While everyone can tell their harissa from hummus and tzatziki from tahina, not many are familiar with the greatness of amba. Like everything else in Middle East, its exact origins are often debated, though it is likely it originated in Iraq. With Iraqi Jews it has become a staple in Israeli street food, too, and you see it being served with shawarma, falafel and sabich (another Iraqi specialty) - a sandwich stuffed with hard-boiled eggs and fried eggplant.
Another thing that is totally best friends with it is meorav yerushalmi. What is that, you ask? Wait til tomorrow and you'll have it on the blog!
Where harissa has often been dubbed as the ketchup of Middle East, sweet and tangy amba is the mustard. You can leave the mango in cubes for pickle-like consistency or you can whizz it into a dressing. It's equally versatile both ways: use it sandwiches, as a dip, serve with fish or meat... or just lick it straight off the jar.
Southern Asia has their own take on this called achar and why wouldn't it - India is where mangos originally came from. If you want to hear more about just how seriously they take their mangos there, just click here...
Amba is also a convenient in that the mangos don't need to be ripe (which they rarely ever are in these parts of the world...). The exact amount of sugar depends on the ripeness of your mangos (mine weren't ripe). The exact quantity of water depends on whether you want to puree your amba. In case you want to leave them in cubes, just add a little water at a time to make sure it won't burn.

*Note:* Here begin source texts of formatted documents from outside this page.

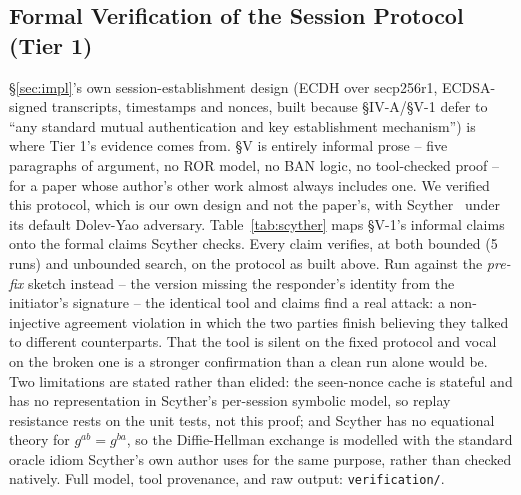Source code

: \documentclass[conference]{IEEEtran}
\begin{document}
\subsection{Formal Verification of the Session Protocol (Tier 1)}
\label{sec:scyther}

\S\ref{sec:impl}'s own session-establishment design (ECDH over secp256r1, ECDSA-signed
transcripts, timestamps and nonces, built because \S IV-A/\S V-1 defer to ``any standard mutual
authentication and key establishment mechanism'') is where Tier 1's evidence comes from.
\S V is entirely informal prose -- five paragraphs of argument, no ROR model, no BAN logic, no
tool-checked proof -- for a paper whose author's other work almost always includes one. We
verified this protocol, which is our own design and not the paper's, with
Scyther~\cite{cremers2008scyther} under its default Dolev-Yao adversary. Table~\ref{tab:scyther}
maps \S V-1's informal claims onto the formal claims Scyther checks. Every claim verifies, at both
bounded (5 runs) and unbounded search, on the protocol as built above. Run against the
\emph{pre-fix} sketch instead -- the version missing the responder's identity from the
initiator's signature -- the identical tool and claims find a real attack: a non-injective
agreement violation in which the two parties finish believing they talked to different
counterparts. That the tool is silent on the fixed protocol and vocal on the broken one is a
stronger confirmation than a clean run alone would be. Two limitations are stated rather than
elided: the seen-nonce cache is stateful and has no representation in Scyther's per-session
symbolic model, so replay resistance rests on the unit tests, not this proof; and Scyther has no
equational theory for $g^{ab} = g^{ba}$, so the Diffie-Hellman exchange is modelled with the
standard oracle idiom Scyther's own author uses for the same purpose, rather than checked
natively. Full model, tool provenance, and raw output: \texttt{verification/}.
\end{document}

The longest versions of amba I've seen take days to make. The ultimate shortcut would be to just blizz or dice a ripe mango and combine it with a little bit or harissa and lemon juice.
Black mustard seeds are available at ethnic or Indian shops. In case you can only get hold of those yellow ones, use them. They lack the kick of the black (look at me- an accidental freestyling champ!) , so you should double the amount given in the recipe. Instead of lemon you can also use lime.
makes about 3-4 dl of pickle/ paste
Amba - tangy Iraqi mango pickle
a couple of tbsp of oil
1 tsp black mustard seeds
2 small garlic cloves minced
1 small red chili, de-seeded and finely chopped
2/3 tsp ground cumin
2/3 tsp fenugreek seeds, ground
2/3 tsp sumac
1/4 tsp cayenne pepper
1/2 tso turmeric
2 mangos, peeled and diced
juice of a lemon
2 tbsp brown sugar
1- 1,5 dl water
1 tsp salt
1 tsp white vinegar (or more lemon or lime juice)
Heat oil in a pot. Add mustard seeds and wait til they start crackling (keep an eye on them to avoid burning them). Add garlic, chili, spices, chopped up mango and lemon juice. Stir and add sugar. Let it melt and then add water. Simmer over moderate heat, covered, until mango cubes have softened. Check the taste and add salt.
Puree (if desired) check the taste and adjust the taste with vinegar, sugar or more salt.
And hey, if the sweetness of mango combined with seductive little kick is right up your street, you'll also like this mango, chili and ginger chicken and this crayfish dressing!
ANYONE FOR SECONDS?
Caring is sharing!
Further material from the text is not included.